The Army says they never leave their wounded. The Marines say they never leave even their dead. These men have left all the casualties and retreated behind a pious shield of public rectitude. They have left the real stuff of their reputations bleaching behind them in the sun of this country.

Finally, this administration has done us the ultimate dishonor. They have attempted to disown us and the sacrifices we made for this country. In their blindness and fear they have tried to deny that we are veterans or that we served in Nam. We do not need their testimony. Our own scars and stumps of limbs are witness enough for others and for ourselves.
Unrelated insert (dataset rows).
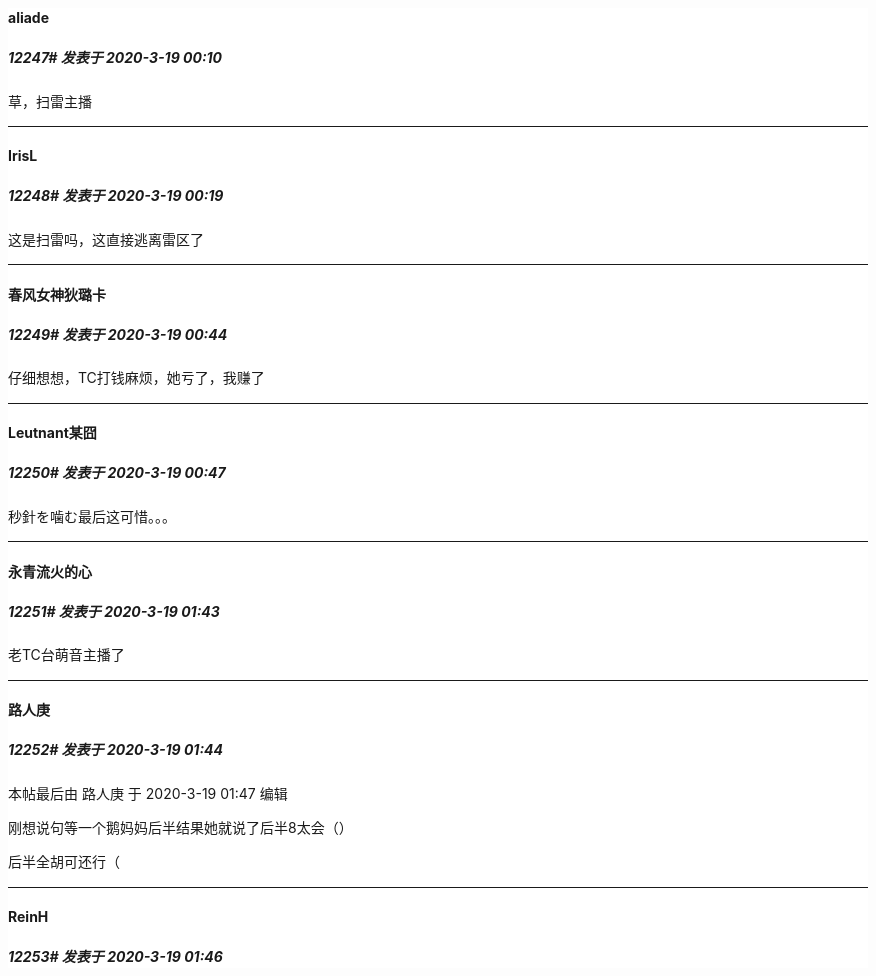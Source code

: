 ####  aliade  
##### 12247#       发表于 2020-3-19 00:10


草，扫雷主播


-----

####  IrisL  
##### 12248#       发表于 2020-3-19 00:19


这是扫雷吗，这直接逃离雷区了


-----

####  春风女神狄璐卡  
##### 12249#       发表于 2020-3-19 00:44


仔细想想，TC打钱麻烦，她亏了，我赚了


-----

####  Leutnant某囧  
##### 12250#       发表于 2020-3-19 00:47


秒針を噛む最后这可惜。。。


-----

####  永青流火的心  
##### 12251#       发表于 2020-3-19 01:43


老TC台萌音主播了


-----

####  路人庚  
##### 12252#       发表于 2020-3-19 01:44


 本帖最后由 路人庚 于 2020-3-19 01:47 编辑 

刚想说句等一个鹅妈妈后半结果她就说了后半8太会（）


后半全胡可还行（


-----

####  ReinH  
##### 12253#       发表于 2020-3-19 01:46
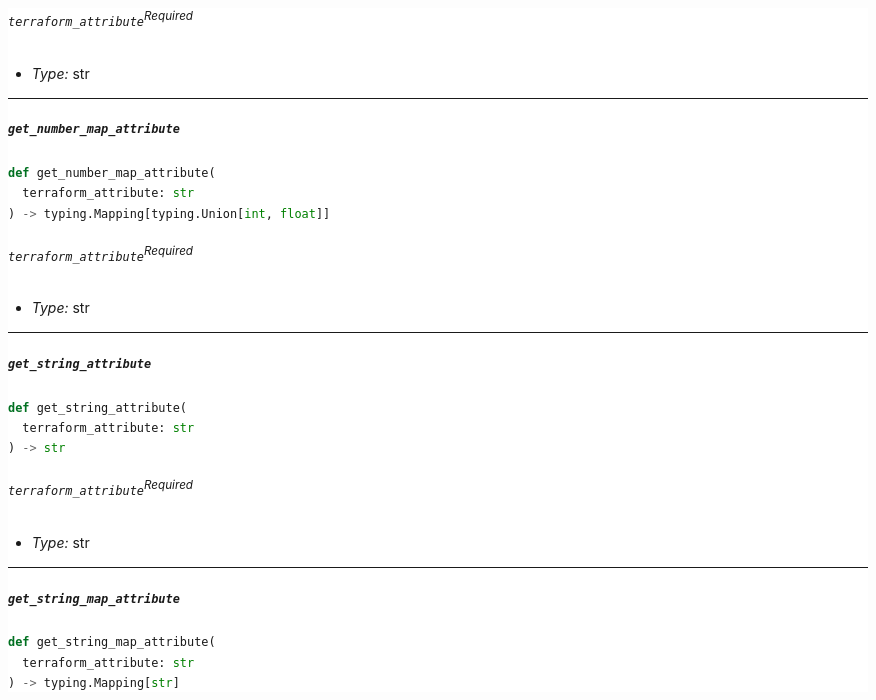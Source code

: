 ###### `terraform_attribute`<sup>Required</sup> <a name="terraform_attribute" id="@cdktf/provider-upcloud.dataUpcloudHosts.DataUpcloudHostsHostsOutputReference.getNumberListAttribute.parameter.terraformAttribute"></a>

- *Type:* str

---

##### `get_number_map_attribute` <a name="get_number_map_attribute" id="@cdktf/provider-upcloud.dataUpcloudHosts.DataUpcloudHostsHostsOutputReference.getNumberMapAttribute"></a>

```python
def get_number_map_attribute(
  terraform_attribute: str
) -> typing.Mapping[typing.Union[int, float]]
```

###### `terraform_attribute`<sup>Required</sup> <a name="terraform_attribute" id="@cdktf/provider-upcloud.dataUpcloudHosts.DataUpcloudHostsHostsOutputReference.getNumberMapAttribute.parameter.terraformAttribute"></a>

- *Type:* str

---

##### `get_string_attribute` <a name="get_string_attribute" id="@cdktf/provider-upcloud.dataUpcloudHosts.DataUpcloudHostsHostsOutputReference.getStringAttribute"></a>

```python
def get_string_attribute(
  terraform_attribute: str
) -> str
```

###### `terraform_attribute`<sup>Required</sup> <a name="terraform_attribute" id="@cdktf/provider-upcloud.dataUpcloudHosts.DataUpcloudHostsHostsOutputReference.getStringAttribute.parameter.terraformAttribute"></a>

- *Type:* str

---

##### `get_string_map_attribute` <a name="get_string_map_attribute" id="@cdktf/provider-upcloud.dataUpcloudHosts.DataUpcloudHostsHostsOutputReference.getStringMapAttribute"></a>

```python
def get_string_map_attribute(
  terraform_attribute: str
) -> typing.Mapping[str]
```
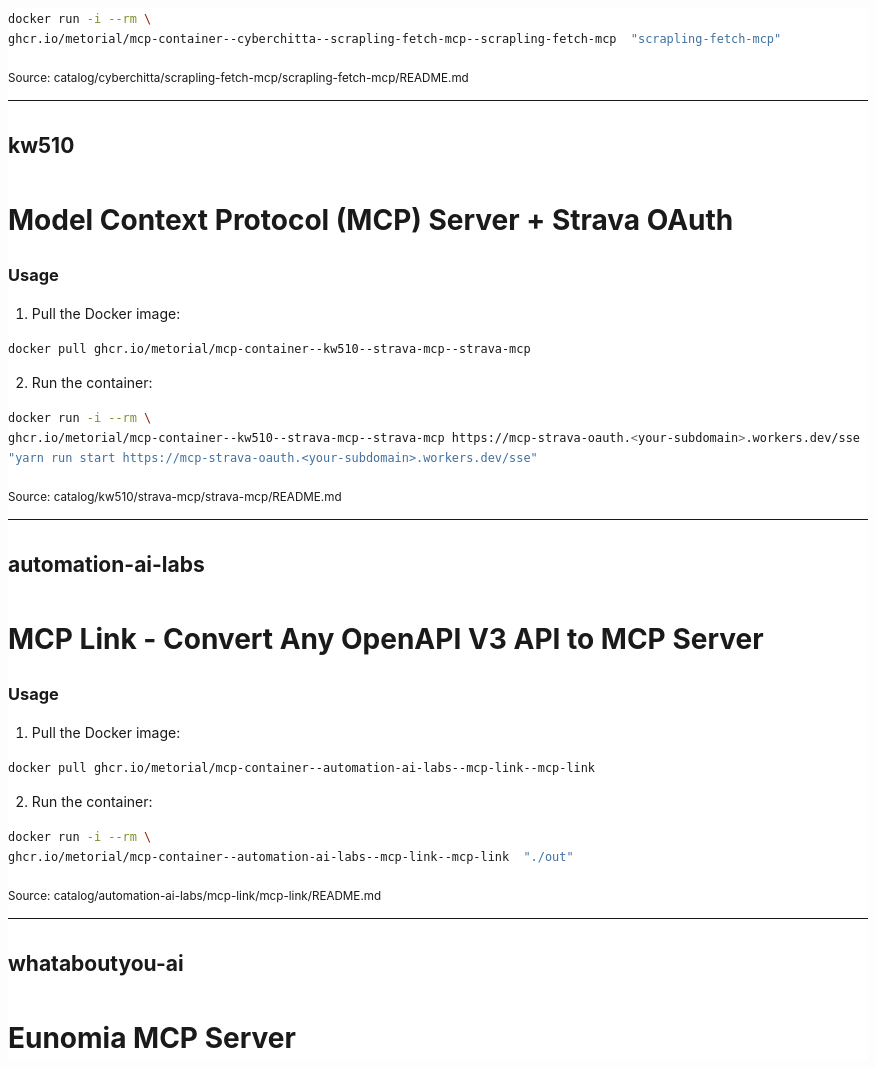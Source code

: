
 ```bash
docker run -i --rm \ 
ghcr.io/metorial/mcp-container--cyberchitta--scrapling-fetch-mcp--scrapling-fetch-mcp  "scrapling-fetch-mcp"
```

<sub>Source: catalog/cyberchitta/scrapling-fetch-mcp/scrapling-fetch-mcp/README.md</sub>

---

## kw510
# Model Context Protocol (MCP) Server + Strava OAuth

### Usage
1. Pull the Docker image:

```bash
docker pull ghcr.io/metorial/mcp-container--kw510--strava-mcp--strava-mcp
```
2. Run the container:

```bash
docker run -i --rm \ 
ghcr.io/metorial/mcp-container--kw510--strava-mcp--strava-mcp https://mcp-strava-oauth.<your-subdomain>.workers.dev/sse "yarn run start https://mcp-strava-oauth.<your-subdomain>.workers.dev/sse"
```

<sub>Source: catalog/kw510/strava-mcp/strava-mcp/README.md</sub>

---

## automation-ai-labs
# MCP Link - Convert Any OpenAPI V3 API to MCP Server

### Usage
1. Pull the Docker image:

```bash
docker pull ghcr.io/metorial/mcp-container--automation-ai-labs--mcp-link--mcp-link
```
2. Run the container:

```bash
docker run -i --rm \ 
ghcr.io/metorial/mcp-container--automation-ai-labs--mcp-link--mcp-link  "./out"
```

<sub>Source: catalog/automation-ai-labs/mcp-link/mcp-link/README.md</sub>

---

## whataboutyou-ai
# Eunomia MCP Server
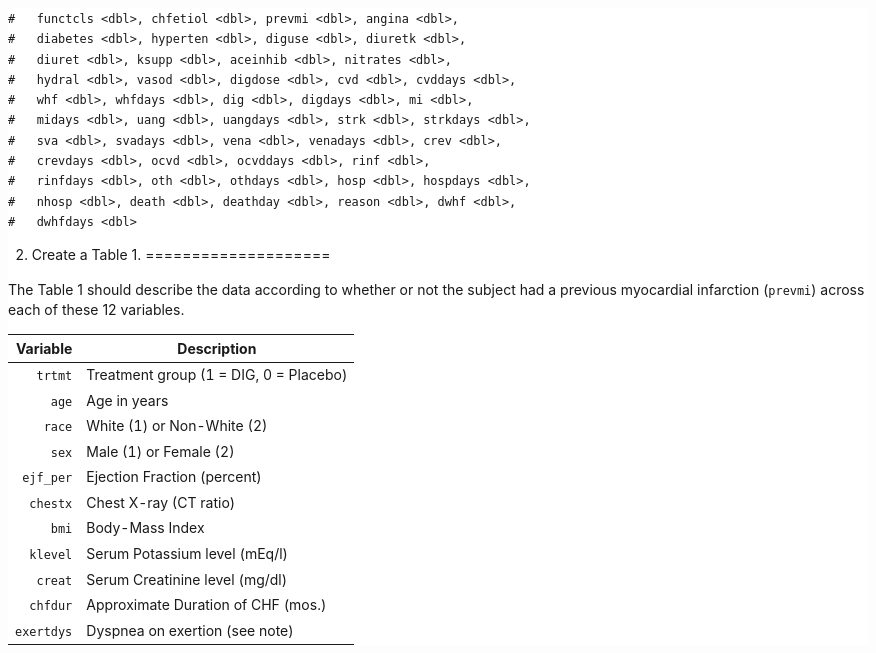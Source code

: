     #   functcls <dbl>, chfetiol <dbl>, prevmi <dbl>, angina <dbl>,
    #   diabetes <dbl>, hyperten <dbl>, diguse <dbl>, diuretk <dbl>,
    #   diuret <dbl>, ksupp <dbl>, aceinhib <dbl>, nitrates <dbl>,
    #   hydral <dbl>, vasod <dbl>, digdose <dbl>, cvd <dbl>, cvddays <dbl>,
    #   whf <dbl>, whfdays <dbl>, dig <dbl>, digdays <dbl>, mi <dbl>,
    #   midays <dbl>, uang <dbl>, uangdays <dbl>, strk <dbl>, strkdays <dbl>,
    #   sva <dbl>, svadays <dbl>, vena <dbl>, venadays <dbl>, crev <dbl>,
    #   crevdays <dbl>, ocvd <dbl>, ocvddays <dbl>, rinf <dbl>,
    #   rinfdays <dbl>, oth <dbl>, othdays <dbl>, hosp <dbl>, hospdays <dbl>,
    #   nhosp <dbl>, death <dbl>, deathday <dbl>, reason <dbl>, dwhf <dbl>,
    #   dwhfdays <dbl>

2. Create a Table 1.
====================

The Table 1 should describe the data according to whether or not the subject had a previous myocardial infarction (`prevmi`) across each of these 12 variables.

|    Variable| Description                                                    |
|-----------:|----------------------------------------------------------------|
|     `trtmt`| Treatment group (1 = DIG, 0 = Placebo)                         |
|       `age`| Age in years                                                   |
|      `race`| White (1) or Non-White (2)                                     |
|       `sex`| Male (1) or Female (2)                                         |
|   `ejf_per`| Ejection Fraction (percent)                                    |
|    `chestx`| Chest X-ray (CT ratio)                                         |
|       `bmi`| Body-Mass Index                                                |
|    `klevel`| Serum Potassium level (mEq/l)                                  |
|     `creat`| Serum Creatinine level (mg/dl)                                 |
|    `chfdur`| Approximate Duration of CHF (mos.)                             |
|  `exertdys`| Dyspnea on exertion (see note)                                 |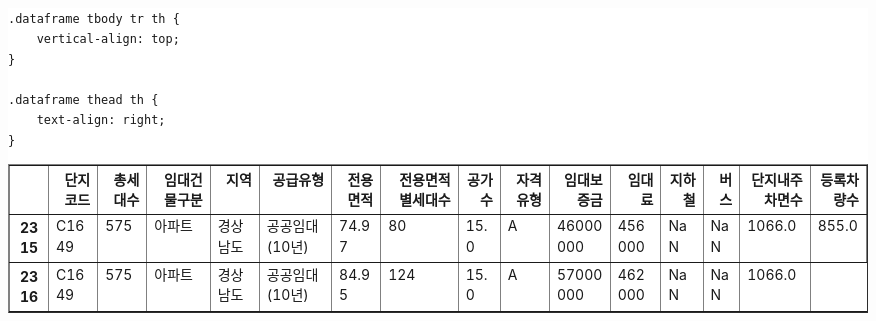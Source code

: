     .dataframe tbody tr th {
        vertical-align: top;
    }

    .dataframe thead th {
        text-align: right;
    }
</style>
<table border="1" class="dataframe">
  <thead>
    <tr style="text-align: right;">
      <th></th>
      <th>단지코드</th>
      <th>총세대수</th>
      <th>임대건물구분</th>
      <th>지역</th>
      <th>공급유형</th>
      <th>전용면적</th>
      <th>전용면적별세대수</th>
      <th>공가수</th>
      <th>자격유형</th>
      <th>임대보증금</th>
      <th>임대료</th>
      <th>지하철</th>
      <th>버스</th>
      <th>단지내주차면수</th>
      <th>등록차량수</th>
    </tr>
  </thead>
  <tbody>
    <tr>
      <th>2315</th>
      <td>C1649</td>
      <td>575</td>
      <td>아파트</td>
      <td>경상남도</td>
      <td>공공임대(10년)</td>
      <td>74.97</td>
      <td>80</td>
      <td>15.0</td>
      <td>A</td>
      <td>46000000</td>
      <td>456000</td>
      <td>NaN</td>
      <td>NaN</td>
      <td>1066.0</td>
      <td>855.0</td>
    </tr>
    <tr>
      <th>2316</th>
      <td>C1649</td>
      <td>575</td>
      <td>아파트</td>
      <td>경상남도</td>
      <td>공공임대(10년)</td>
      <td>84.95</td>
      <td>124</td>
      <td>15.0</td>
      <td>A</td>
      <td>57000000</td>
      <td>462000</td>
      <td>NaN</td>
      <td>NaN</td>
      <td>1066.0</td>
We wish that a merciful God could wipe away our own memories of that service as easily as this administration has wiped their memories of us. But all that they have done and all that they can do by this denial is to make more clear than ever our own determination to undertake one last mission, to search out and destroy the last vestige of this barbaric war, to pacify our own hearts, to conquer the hate and the fear that have driven this country these last ten years and more, and so when in thirty years from now our brothers go down the street without a leg, without an arm, or a face, and small boys ask why, we will be able to say "Vietnam" and not mean a desert, not a filthy obscene memory, but mean instead the place where America finally turned and where soldiers like us helped it in the turning.

(Excerpts taken from the transcript of Navy Lieutenant John Kerry testimony for the Vietnam Veterans Against the War before the Senate Foreign Relations Committee on April 22, 1971)


9:45:45 PM   | COMMENT [] | TRACKBACK []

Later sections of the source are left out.